**Task objective**
Return a copy of every line in the data below that contains "else".

**Provided entries**
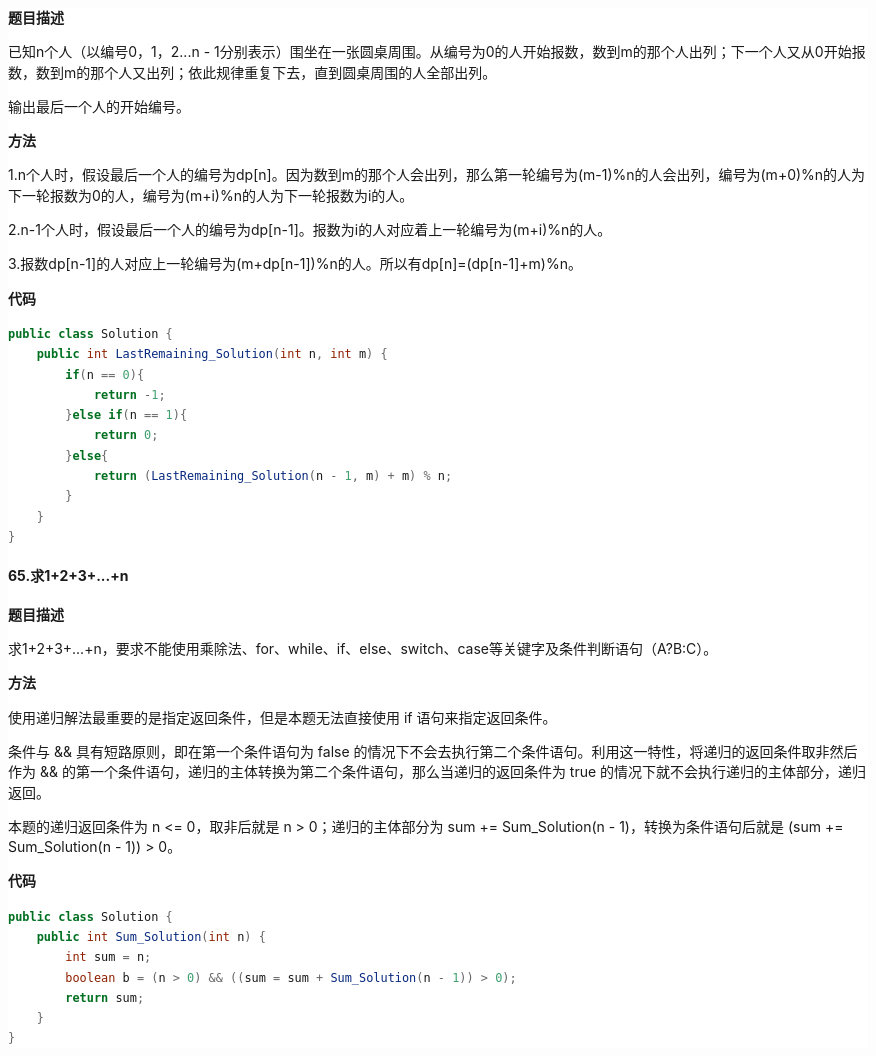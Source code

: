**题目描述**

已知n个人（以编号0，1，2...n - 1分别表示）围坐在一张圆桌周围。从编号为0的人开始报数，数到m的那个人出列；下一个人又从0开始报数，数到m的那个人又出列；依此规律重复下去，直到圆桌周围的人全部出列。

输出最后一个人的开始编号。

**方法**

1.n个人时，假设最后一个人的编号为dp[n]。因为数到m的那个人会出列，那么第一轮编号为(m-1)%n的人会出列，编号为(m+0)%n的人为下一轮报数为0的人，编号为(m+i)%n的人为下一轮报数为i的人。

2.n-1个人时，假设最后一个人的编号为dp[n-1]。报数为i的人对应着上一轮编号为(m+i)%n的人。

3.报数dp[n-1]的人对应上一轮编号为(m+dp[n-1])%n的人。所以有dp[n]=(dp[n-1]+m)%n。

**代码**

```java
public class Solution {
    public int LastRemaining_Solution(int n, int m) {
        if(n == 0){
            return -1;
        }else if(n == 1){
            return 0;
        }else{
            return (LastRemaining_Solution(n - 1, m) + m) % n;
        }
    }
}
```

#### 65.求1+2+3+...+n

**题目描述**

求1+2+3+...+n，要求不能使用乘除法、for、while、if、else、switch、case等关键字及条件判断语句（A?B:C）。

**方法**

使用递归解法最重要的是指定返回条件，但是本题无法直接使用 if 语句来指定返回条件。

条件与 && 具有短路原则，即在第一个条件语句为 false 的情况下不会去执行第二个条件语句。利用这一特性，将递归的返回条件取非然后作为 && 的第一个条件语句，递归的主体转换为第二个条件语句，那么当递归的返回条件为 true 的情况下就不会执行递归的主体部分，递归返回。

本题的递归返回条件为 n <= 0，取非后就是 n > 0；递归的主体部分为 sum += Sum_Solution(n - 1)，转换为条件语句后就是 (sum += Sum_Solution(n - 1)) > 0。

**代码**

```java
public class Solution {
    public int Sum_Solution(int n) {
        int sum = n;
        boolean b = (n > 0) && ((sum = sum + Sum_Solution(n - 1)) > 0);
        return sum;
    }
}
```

**Response**
        }else if(n == 1){
        }else{
求1+2+3+...+n，要求不能使用乘除法、for、while、if、else、switch、case等关键字及条件判断语句（A?B:C）。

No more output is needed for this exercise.